Supplied data START

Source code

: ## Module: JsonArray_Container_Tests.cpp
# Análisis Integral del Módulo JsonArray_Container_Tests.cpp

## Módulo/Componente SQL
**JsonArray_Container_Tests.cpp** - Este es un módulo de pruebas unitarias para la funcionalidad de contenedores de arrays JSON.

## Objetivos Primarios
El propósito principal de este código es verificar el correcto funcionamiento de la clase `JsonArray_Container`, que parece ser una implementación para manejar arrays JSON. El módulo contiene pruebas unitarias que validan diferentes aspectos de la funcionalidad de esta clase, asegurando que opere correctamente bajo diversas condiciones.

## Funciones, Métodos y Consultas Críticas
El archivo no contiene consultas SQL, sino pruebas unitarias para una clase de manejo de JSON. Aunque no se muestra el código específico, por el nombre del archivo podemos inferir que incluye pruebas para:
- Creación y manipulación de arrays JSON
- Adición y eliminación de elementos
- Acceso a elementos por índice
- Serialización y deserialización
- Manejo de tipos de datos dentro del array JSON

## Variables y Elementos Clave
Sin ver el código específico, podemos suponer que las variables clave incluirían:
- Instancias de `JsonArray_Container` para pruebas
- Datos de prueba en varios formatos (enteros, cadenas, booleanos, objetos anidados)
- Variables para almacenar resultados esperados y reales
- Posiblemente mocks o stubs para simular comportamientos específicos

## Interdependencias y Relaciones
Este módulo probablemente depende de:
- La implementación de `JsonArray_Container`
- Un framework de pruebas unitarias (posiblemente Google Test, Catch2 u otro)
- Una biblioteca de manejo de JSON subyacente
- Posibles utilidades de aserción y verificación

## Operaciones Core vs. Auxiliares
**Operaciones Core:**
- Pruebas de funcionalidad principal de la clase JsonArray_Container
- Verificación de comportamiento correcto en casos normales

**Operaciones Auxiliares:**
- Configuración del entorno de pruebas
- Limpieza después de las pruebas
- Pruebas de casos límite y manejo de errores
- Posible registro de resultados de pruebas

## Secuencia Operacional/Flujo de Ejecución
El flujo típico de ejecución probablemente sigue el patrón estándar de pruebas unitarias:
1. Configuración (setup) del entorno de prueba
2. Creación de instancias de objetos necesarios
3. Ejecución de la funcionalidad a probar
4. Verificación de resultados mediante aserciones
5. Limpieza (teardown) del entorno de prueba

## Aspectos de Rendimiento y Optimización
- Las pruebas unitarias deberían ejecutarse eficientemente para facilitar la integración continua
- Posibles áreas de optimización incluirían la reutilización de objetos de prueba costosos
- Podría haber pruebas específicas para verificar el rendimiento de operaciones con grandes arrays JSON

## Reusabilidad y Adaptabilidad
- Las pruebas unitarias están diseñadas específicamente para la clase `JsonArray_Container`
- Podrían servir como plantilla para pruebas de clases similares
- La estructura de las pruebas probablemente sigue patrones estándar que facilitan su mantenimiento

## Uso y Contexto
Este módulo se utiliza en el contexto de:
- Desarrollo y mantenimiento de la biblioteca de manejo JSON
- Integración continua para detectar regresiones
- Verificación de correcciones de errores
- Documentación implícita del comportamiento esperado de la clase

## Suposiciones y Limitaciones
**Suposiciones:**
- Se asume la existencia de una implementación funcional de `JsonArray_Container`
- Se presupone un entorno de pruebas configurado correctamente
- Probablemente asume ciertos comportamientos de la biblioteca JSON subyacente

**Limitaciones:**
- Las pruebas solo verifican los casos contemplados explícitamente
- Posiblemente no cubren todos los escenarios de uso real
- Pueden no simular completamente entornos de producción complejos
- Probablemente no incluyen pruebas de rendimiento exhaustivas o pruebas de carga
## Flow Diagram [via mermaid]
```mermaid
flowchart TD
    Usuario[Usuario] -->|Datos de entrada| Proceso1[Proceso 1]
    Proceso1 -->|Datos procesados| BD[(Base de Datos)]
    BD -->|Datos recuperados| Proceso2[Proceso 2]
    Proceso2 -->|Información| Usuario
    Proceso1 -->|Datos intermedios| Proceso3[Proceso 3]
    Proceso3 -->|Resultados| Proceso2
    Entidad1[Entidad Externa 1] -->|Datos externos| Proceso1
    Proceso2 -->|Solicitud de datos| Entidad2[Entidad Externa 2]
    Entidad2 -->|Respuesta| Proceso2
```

Supplied data END
Supplied data START

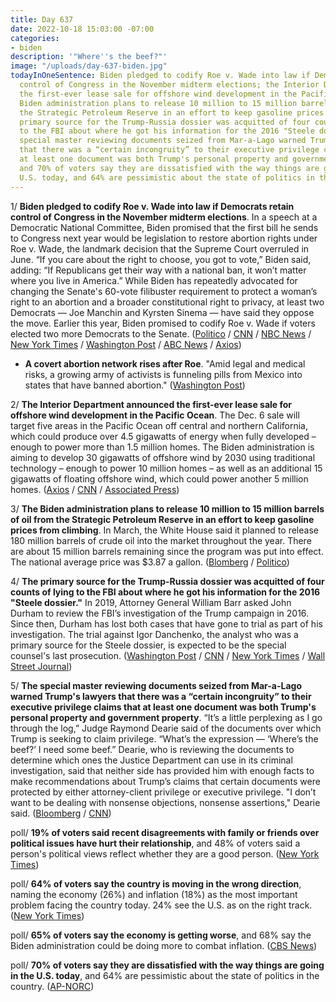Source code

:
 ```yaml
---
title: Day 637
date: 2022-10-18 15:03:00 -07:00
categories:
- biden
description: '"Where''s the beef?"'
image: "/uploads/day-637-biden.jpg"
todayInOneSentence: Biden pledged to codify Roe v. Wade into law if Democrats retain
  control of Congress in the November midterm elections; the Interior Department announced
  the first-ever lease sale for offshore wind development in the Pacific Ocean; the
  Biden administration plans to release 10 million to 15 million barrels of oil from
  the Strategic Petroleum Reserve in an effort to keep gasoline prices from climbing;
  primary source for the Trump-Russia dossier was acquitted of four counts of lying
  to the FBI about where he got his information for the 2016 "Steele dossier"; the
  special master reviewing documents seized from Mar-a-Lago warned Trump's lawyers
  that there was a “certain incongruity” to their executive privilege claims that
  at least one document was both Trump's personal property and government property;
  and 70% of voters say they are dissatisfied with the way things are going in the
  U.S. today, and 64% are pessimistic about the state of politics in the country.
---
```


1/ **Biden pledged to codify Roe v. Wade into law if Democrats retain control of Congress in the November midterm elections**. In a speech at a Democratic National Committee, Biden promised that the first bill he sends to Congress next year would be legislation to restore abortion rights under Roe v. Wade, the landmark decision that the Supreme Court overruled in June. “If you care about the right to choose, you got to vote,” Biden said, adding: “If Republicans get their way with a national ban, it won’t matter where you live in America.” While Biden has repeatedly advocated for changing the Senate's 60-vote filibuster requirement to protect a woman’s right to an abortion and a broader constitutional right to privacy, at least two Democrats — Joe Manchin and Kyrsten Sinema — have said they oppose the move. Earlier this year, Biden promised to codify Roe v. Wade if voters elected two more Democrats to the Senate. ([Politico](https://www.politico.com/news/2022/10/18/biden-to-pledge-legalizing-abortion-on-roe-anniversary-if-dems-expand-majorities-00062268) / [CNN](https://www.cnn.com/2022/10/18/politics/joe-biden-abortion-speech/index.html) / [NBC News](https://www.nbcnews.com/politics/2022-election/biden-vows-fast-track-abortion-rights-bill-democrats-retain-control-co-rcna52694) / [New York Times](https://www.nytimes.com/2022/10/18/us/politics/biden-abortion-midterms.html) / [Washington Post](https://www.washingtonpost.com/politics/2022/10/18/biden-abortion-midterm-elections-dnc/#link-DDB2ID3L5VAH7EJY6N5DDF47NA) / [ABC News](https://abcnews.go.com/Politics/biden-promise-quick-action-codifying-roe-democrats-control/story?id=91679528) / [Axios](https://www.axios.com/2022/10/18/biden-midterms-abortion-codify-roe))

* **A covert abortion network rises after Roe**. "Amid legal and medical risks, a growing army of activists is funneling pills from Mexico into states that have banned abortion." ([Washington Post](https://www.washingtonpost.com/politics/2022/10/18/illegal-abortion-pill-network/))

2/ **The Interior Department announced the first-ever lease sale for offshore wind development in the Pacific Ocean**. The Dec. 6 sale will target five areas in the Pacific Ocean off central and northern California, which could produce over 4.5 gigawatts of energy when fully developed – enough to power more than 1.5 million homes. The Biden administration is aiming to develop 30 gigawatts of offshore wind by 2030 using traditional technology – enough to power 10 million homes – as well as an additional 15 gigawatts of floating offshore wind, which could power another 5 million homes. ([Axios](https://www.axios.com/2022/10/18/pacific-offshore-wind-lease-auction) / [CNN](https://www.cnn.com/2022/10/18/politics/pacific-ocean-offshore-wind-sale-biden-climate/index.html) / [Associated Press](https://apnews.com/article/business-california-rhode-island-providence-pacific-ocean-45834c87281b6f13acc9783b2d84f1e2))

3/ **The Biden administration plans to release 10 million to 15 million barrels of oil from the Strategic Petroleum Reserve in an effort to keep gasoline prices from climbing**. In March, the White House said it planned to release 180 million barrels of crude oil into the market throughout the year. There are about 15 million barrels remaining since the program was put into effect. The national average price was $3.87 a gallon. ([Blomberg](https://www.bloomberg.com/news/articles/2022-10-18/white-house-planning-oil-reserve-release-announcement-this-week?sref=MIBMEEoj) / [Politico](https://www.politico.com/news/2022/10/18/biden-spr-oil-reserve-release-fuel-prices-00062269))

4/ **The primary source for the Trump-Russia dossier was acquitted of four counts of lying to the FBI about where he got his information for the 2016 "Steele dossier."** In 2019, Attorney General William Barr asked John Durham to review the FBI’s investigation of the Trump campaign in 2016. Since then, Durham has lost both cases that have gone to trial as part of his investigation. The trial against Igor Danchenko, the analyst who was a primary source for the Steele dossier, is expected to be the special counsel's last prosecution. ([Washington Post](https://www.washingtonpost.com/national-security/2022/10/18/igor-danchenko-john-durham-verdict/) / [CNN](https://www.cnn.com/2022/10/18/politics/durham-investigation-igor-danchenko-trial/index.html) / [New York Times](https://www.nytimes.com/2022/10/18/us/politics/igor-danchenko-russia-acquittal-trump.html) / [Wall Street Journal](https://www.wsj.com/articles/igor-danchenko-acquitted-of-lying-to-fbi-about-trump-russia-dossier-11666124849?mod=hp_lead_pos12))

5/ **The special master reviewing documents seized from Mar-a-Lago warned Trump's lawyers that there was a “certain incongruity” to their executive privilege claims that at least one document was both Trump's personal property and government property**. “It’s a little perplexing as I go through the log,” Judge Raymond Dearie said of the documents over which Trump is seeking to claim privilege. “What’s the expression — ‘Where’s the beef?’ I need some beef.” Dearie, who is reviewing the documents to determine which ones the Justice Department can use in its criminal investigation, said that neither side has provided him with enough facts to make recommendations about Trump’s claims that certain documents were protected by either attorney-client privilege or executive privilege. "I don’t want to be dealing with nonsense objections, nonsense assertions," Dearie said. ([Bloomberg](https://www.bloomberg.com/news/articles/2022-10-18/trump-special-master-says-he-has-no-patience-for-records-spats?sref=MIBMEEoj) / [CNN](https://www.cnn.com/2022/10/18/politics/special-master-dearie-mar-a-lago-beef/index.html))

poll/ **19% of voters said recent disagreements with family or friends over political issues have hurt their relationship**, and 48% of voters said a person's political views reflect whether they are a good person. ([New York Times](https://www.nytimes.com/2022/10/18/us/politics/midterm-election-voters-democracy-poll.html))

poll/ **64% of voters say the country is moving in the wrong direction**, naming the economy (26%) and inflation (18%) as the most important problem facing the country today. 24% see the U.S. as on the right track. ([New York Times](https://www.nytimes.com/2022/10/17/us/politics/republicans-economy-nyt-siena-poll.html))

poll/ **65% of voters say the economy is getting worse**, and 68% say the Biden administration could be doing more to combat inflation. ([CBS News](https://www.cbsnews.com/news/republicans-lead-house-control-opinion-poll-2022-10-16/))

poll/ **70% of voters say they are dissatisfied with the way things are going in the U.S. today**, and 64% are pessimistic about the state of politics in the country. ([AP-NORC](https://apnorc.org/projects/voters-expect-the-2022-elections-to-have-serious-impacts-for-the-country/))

Supplied data END

** Required work **
Restate word for word the lines of the data above, starting at the line containing "5/ **The special" and ending at the line containing "poll/ **65% of", both included, and nothing more.

** Exercise answer **
5/ **The special master reviewing documents seized from Mar-a-Lago warned Trump's lawyers that there was a “certain incongruity” to their executive privilege claims that at least one document was both Trump's personal property and government property**. “It’s a little perplexing as I go through the log,” Judge Raymond Dearie said of the documents over which Trump is seeking to claim privilege. “What’s the expression — ‘Where’s the beef?’ I need some beef.” Dearie, who is reviewing the documents to determine which ones the Justice Department can use in its criminal investigation, said that neither side has provided him with enough facts to make recommendations about Trump’s claims that certain documents were protected by either attorney-client privilege or executive privilege. "I don’t want to be dealing with nonsense objections, nonsense assertions," Dearie said. ([Bloomberg](https://www.bloomberg.com/news/articles/2022-10-18/trump-special-master-says-he-has-no-patience-for-records-spats?sref=MIBMEEoj) / [CNN](https://www.cnn.com/2022/10/18/politics/special-master-dearie-mar-a-lago-beef/index.html))

poll/ **19% of voters said recent disagreements with family or friends over political issues have hurt their relationship**, and 48% of voters said a person's political views reflect whether they are a good person. ([New York Times](https://www.nytimes.com/2022/10/18/us/politics/midterm-election-voters-democracy-poll.html))

poll/ **64% of voters say the country is moving in the wrong direction**, naming the economy (26%) and inflation (18%) as the most important problem facing the country today. 24% see the U.S. as on the right track. ([New York Times](https://www.nytimes.com/2022/10/17/us/politics/republicans-economy-nyt-siena-poll.html))

poll/ **65% of voters say the economy is getting worse**, and 68% say the Biden administration could be doing more to combat inflation. ([CBS News](https://www.cbsnews.com/news/republicans-lead-house-control-opinion-poll-2022-10-16/))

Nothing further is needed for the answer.